Al emprender una política de estas características, Aznar tomó en consideración unos datos de la realidad con detrimento de la comprensión del conjunto. Todo lo que no convenía o lo que contradecía esos dos objetivos era negado como si se tratase de un despreciable antipatriotismo, como si la Anti-España hubiera resucitado. Ciertamente, Aznar estuvo bien servido por sus pensadores de cabecera, poseídos de pronto de la misma visión profética de un futuro en el que una España reconstruida en su unidad desempeñara un papel determinante en la política mundial. Podía pensarse que se trataba de una insensatez, contra la que militaban innumerables datos de la realidad que finalmente acabaron imponiéndose de la manera más desastrosa posible. Pero que algunos lo advirtieran no mellaba en nada la resistencia del protagonista de esta empresa: para concebirla hacía falta haber perdido el sentido de la realidad. Sin complejos, así era como había que lanzarse a la reconquista de la unidad contra los nacionalismos para catapultarse después a la conquista del mundo con las grandes potencias.

Aznar no ha renunciado a ese empeño; se desvive por reivindicarlo cada vez que la ocasión se presenta. Sólo que su lenguaje, su misma presencia física, sus evocaciones del pasado, su gesto, revelan cada vez con mayor patetismo un desequilibrio de fondo. Todo de lo que podía razonablemente presumir: haber refundado un gran partido de derechas sobre la base de aceptación de la Constitución; haber conquistado en dos ocasiones el poder para ese partido; haber combatido con tesón y eficacia a ETA y a sus cómplices de la kale borroka; haber presidido una época de bonanza y expansión económica... queda dilapidado en estas intervenciones reivindicativas, enojosas también para los suyos, fuera de lugar, bordeando o cayendo en el ridículo con evocaciones no ya inapropiadas, sino simplemente grotescas, como la llegada de los moros a la Península o el retorno a la primavera de 1936, con la que su principal acólito pretende acumular méritos para el futuro.

En política nunca se tiene razón contra los datos de la realidad, contra los hechos.
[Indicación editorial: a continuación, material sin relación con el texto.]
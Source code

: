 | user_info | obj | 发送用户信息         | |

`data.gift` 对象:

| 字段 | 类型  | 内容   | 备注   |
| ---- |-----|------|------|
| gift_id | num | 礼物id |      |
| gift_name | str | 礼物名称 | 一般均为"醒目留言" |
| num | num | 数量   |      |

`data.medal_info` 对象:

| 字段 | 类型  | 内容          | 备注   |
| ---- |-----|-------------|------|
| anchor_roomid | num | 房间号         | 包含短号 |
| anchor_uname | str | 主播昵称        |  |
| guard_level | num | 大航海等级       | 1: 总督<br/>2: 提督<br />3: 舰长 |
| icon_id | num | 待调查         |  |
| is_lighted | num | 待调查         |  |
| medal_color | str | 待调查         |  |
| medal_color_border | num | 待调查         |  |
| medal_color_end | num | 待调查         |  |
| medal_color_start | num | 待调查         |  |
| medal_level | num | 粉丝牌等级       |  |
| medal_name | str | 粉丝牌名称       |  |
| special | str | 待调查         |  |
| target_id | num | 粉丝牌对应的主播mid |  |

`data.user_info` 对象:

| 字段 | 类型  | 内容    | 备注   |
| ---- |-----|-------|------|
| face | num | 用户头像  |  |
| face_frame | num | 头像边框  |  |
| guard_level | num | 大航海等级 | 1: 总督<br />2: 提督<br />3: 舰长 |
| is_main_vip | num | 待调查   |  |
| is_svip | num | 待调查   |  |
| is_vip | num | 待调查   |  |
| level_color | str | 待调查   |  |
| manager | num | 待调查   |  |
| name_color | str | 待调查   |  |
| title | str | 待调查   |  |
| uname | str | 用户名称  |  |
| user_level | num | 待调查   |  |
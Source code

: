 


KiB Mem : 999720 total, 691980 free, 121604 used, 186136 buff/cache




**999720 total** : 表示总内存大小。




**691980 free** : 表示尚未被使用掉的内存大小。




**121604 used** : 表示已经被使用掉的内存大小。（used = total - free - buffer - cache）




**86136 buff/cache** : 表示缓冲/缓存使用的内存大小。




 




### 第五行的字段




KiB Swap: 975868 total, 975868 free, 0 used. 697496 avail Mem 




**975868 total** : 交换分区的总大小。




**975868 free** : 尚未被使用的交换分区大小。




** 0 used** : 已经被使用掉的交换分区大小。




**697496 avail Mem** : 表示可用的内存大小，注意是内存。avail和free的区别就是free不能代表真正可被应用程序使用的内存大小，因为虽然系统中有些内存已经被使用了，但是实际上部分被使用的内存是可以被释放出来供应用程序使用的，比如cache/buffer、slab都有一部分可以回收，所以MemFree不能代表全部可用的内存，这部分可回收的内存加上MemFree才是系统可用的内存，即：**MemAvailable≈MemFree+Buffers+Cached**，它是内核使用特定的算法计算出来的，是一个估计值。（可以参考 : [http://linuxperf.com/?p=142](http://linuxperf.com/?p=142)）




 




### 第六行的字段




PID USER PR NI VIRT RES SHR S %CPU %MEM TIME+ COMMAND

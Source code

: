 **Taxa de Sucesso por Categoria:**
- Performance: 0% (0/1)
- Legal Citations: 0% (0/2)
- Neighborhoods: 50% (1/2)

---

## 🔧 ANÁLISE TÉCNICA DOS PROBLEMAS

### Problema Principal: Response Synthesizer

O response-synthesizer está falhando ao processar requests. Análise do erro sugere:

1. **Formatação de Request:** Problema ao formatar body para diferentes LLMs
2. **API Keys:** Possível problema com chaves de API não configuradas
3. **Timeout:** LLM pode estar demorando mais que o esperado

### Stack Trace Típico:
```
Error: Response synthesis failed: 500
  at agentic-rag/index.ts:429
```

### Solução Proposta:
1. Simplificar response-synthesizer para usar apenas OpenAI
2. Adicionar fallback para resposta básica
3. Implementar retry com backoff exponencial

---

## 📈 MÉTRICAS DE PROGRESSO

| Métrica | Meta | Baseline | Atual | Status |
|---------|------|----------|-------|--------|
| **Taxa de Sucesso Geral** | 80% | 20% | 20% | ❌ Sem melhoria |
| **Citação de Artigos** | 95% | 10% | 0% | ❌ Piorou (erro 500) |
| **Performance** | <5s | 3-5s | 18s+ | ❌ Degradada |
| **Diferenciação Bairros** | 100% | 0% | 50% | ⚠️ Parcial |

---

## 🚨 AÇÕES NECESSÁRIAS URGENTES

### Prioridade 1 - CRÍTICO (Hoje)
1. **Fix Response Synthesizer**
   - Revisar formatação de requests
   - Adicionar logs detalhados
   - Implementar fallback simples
La palabra no crea realidad, la expresa. Sin duda, al expresarla interviene en ella, puede modificarla, pero jamás negarla. O sí, pero a costa de la pérdida de sentido. Lo peor que le puede ocurrir a Aznar y al legado que, para bien y para mal, ha dejado en su partido es esta insistencia en reclamar una razón que los hechos niegan. Con todo el respeto hacia la persona, es preciso decir que las dos grandes direcciones en las que pretendió meter a puñetazos la política española durante su segunda legislatura constituyeron dos ensoñaciones construidas sobre la negación de la realidad, sobre la ceguera voluntaria y la renuncia a ver las cosas como son. Y cuando se niega la realidad, se pierde la razón y resulta un tanto ridículo reclamar cualquier deuda que el Estado, la sociedad o su propio partido hubiera contraído con él. Nadie le debe nada. Si acaso, su sucesor haber comenzado bajo tan mala sombra la presidencia nacional de su partido.